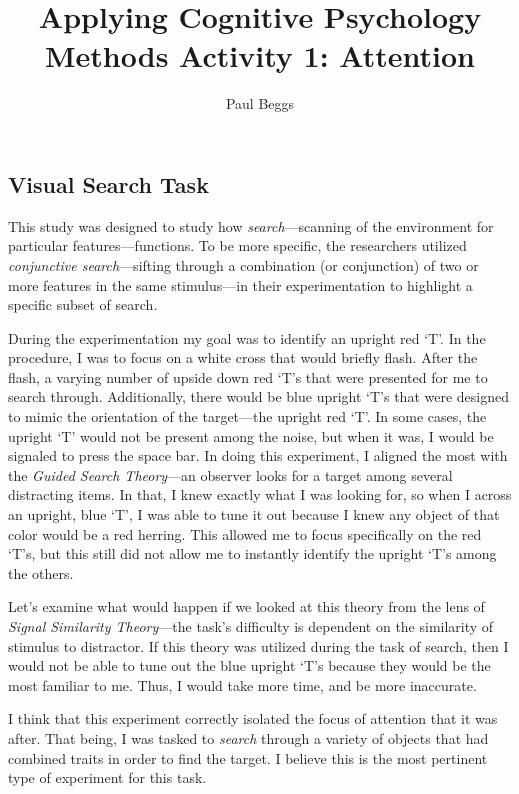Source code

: \documentclass[stu,12pt,floatsintext]{apa7}
\title{Applying Cognitive Psychology Methods Activity 1: Attention} %
\author{Paul Beggs}
\affiliation{Department of Psychology, Hendrix College}
\begin{document}
\maketitle %

\subsection{Visual Search Task}

    This study was designed to study how \textit{search}---scanning of the environment for particular features---functions. To be more specific, the researchers utilized \hypertarget{Conjunction}{\textit{conjunctive search}}---sifting through a combination (or conjunction) of two or more features in the same stimulus---in their experimentation to highlight a specific subset of search.

    During the experimentation my goal was to identify an upright red `T'. In the procedure, I was to focus on a white cross that would briefly flash. After the flash, a varying number of upside down red `T's that were presented for me to search through. Additionally, there would be blue upright `T's that were designed to mimic the orientation of the target---the upright red `T'. In some cases, the upright `T' would not be present among the noise, but when it was, I would be signaled to press the space bar. In doing this experiment, I aligned the most with the \textit{Guided Search Theory}---an observer looks for a target among several distracting items. In that, I knew exactly what I was looking for, so when I across an upright, blue `T', I was able to tune it out because I knew any object of that color would be a red herring. This allowed me to focus specifically on the red `T's, but this still did not allow me to instantly identify the upright `T's among the others. 

    Let's examine what would happen if we looked at this theory from the lens of \textit{Signal Similarity Theory}---the task's difficulty is dependent on the similarity of stimulus to distractor. If this theory was utilized during the task of search, then I would not be able to tune out the blue upright `T's because they would be the most familiar to me. Thus, I would take more time, and be more inaccurate. 

    I think that this experiment correctly isolated the focus of attention that it was after. That being, I was tasked to \textit{search} through a variety of objects that had combined traits in order to find the target. I believe this is the most pertinent type of experiment for this task.
\end{document}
• • • • • • •
• Work request
Identify each line of the material where the word "utilized" shows up, and copy it.

• Written response
    This study was designed to study how \textit{search}---scanning of the environment for particular features---functions. To be more specific, the researchers utilized \hypertarget{Conjunction}{\textit{conjunctive search}}---sifting through a combination (or conjunction) of two or more features in the same stimulus---in their experimentation to highlight a specific subset of search.
    Let's examine what would happen if we looked at this theory from the lens of \textit{Signal Similarity Theory}---the task's difficulty is dependent on the similarity of stimulus to distractor. If this theory was utilized during the task of search, then I would not be able to tune out the blue upright `T's because they would be the most familiar to me. Thus, I would take more time, and be more inaccurate. 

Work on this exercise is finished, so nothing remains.